Yesterday morning, I had an irrational response to Ivo's saying that "Poisoning the Pigeons in the Park" was covered by Tom Fuller and was originally a German song. He searched the Internet and found that the song was Fullers and, like a gentleman, said that he was wrong. But it was too late. I was worked-up. Worked-up like I was when Steff tried to convince me that the tune of Yankee Doodle was not an American song, but a "Universales Lied" (Universal Song). They were singing football songs to the Yankee Doodle melody at the time. They'd just finished a song to the tune of a Bon Jovi song and another to the tune of a White Stripes song.
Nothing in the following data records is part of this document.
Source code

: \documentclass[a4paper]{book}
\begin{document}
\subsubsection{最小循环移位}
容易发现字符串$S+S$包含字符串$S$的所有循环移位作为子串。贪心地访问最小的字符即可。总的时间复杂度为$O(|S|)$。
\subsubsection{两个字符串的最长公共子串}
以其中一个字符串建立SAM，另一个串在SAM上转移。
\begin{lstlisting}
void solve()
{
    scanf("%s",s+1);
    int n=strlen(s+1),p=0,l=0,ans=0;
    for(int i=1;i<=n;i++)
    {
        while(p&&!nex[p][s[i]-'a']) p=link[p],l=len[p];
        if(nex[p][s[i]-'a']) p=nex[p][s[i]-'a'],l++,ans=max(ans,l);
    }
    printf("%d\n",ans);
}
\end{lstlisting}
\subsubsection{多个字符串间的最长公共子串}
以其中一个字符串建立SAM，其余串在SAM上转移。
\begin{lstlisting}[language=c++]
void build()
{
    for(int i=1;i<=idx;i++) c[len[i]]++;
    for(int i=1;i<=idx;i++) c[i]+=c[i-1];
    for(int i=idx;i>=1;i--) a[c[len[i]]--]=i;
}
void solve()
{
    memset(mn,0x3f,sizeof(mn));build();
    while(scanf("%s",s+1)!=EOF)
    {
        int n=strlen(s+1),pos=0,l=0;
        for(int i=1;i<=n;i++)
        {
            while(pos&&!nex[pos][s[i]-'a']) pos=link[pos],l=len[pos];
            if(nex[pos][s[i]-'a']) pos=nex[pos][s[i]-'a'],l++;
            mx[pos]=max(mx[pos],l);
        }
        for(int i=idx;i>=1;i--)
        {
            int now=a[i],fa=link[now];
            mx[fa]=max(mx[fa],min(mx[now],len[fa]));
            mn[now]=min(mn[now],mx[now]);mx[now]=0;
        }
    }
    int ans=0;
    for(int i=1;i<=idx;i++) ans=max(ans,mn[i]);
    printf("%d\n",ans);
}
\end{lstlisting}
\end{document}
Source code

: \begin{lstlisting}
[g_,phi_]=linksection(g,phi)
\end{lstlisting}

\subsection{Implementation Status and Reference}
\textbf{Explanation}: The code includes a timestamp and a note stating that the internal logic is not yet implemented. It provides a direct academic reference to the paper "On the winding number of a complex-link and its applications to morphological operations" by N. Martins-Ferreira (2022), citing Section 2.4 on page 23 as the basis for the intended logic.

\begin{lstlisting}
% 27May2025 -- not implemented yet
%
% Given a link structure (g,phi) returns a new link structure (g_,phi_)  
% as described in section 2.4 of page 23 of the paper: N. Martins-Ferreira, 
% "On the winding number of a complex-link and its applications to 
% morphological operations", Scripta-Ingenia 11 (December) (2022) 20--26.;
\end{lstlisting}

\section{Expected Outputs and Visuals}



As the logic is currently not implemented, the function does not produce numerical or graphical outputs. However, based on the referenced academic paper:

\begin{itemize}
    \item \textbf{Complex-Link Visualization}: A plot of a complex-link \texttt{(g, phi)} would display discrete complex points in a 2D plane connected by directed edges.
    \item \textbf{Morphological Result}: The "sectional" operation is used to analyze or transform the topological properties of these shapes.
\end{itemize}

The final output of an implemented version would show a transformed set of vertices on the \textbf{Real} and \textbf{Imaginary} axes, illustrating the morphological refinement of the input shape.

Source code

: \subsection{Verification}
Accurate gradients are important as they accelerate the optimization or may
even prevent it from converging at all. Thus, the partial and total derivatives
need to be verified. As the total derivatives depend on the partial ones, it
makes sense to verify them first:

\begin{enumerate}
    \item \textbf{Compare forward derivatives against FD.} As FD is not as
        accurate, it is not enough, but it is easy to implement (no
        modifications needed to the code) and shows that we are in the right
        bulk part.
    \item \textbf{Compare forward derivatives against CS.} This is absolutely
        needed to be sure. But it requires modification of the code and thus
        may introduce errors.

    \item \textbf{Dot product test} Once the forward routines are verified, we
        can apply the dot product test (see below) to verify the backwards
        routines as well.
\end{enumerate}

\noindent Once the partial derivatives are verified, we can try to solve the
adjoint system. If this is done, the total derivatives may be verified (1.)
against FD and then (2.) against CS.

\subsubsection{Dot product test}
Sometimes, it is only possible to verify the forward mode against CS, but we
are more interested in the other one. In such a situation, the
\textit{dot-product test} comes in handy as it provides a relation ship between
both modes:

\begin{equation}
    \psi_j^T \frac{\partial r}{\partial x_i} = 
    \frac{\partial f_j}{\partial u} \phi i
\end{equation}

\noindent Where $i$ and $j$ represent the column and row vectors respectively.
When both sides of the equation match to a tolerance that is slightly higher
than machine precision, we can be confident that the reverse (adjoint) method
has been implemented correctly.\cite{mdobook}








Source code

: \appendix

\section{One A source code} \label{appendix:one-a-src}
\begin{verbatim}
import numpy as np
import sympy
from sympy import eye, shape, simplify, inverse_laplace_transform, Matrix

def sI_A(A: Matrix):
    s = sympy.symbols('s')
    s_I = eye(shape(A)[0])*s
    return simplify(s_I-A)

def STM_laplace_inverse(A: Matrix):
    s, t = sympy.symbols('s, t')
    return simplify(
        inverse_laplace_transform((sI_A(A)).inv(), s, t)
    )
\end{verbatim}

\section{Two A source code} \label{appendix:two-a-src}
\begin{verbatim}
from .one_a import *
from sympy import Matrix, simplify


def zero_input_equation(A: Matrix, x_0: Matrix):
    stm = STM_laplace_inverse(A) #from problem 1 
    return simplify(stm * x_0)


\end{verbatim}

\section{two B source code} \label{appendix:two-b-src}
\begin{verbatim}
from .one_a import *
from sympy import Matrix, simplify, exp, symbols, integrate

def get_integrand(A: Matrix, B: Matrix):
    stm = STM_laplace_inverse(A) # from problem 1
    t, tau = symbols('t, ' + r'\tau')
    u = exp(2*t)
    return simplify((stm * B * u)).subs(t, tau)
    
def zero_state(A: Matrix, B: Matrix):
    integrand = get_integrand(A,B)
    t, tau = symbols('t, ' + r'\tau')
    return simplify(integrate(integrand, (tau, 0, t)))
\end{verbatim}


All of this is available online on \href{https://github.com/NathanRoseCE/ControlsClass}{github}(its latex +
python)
I may have frothed at the mouth.
Living abroad has exposed me to how dearly I hold my American Myths. When a small German man told me that Germans had invented the automobile and the airplane. "But, but, but....Kittyhawk!" As a result, I seem to be super sensitive to the claims laid to things that I consider American. I'm not talking blind belief, (I knew a certain young girl who believed that Washington invented colors and the alphabet.) but happy belief of certain "truths" that I hold to be "self evident"; not just to me, but to the world.
When I first moved here, people would say "You don't act like an American!" The fact that I smoked, didn't drive a car, never ate at McDonalds and was interested in learning a foreign language, confused them. This didn't really upset me at the time. I'd roll my eyes and get over their stereotypes and misconceptions. I find, however, that I am especially sensitive now that I am considering raising a child abroad. I have, perhaps irrationally, not considered my decision to live abroad as an out-right rejection of my homeland. Now, though, I am struggling with how to teach my child the myths of the country what made me. That child will have intelligent American relatives to help, but I am currently newly aware of what my decision means and the work ahead of me, if I want my child to know the good bits that their mommy loves about America.

1 Kommentar:

  1. You should ask Uncle Mike and our cousins about their impressions of Ireland. His/their story is entirely different because of the amounts of choice/privilege/access/money involved, but I think he and Joan tried hard to raise their children with awareness and appreciation for Mike's home culture.
    And then the contrast is Margery who, to me, seems very happy to have to Canadian sons with very few ties to their American roots.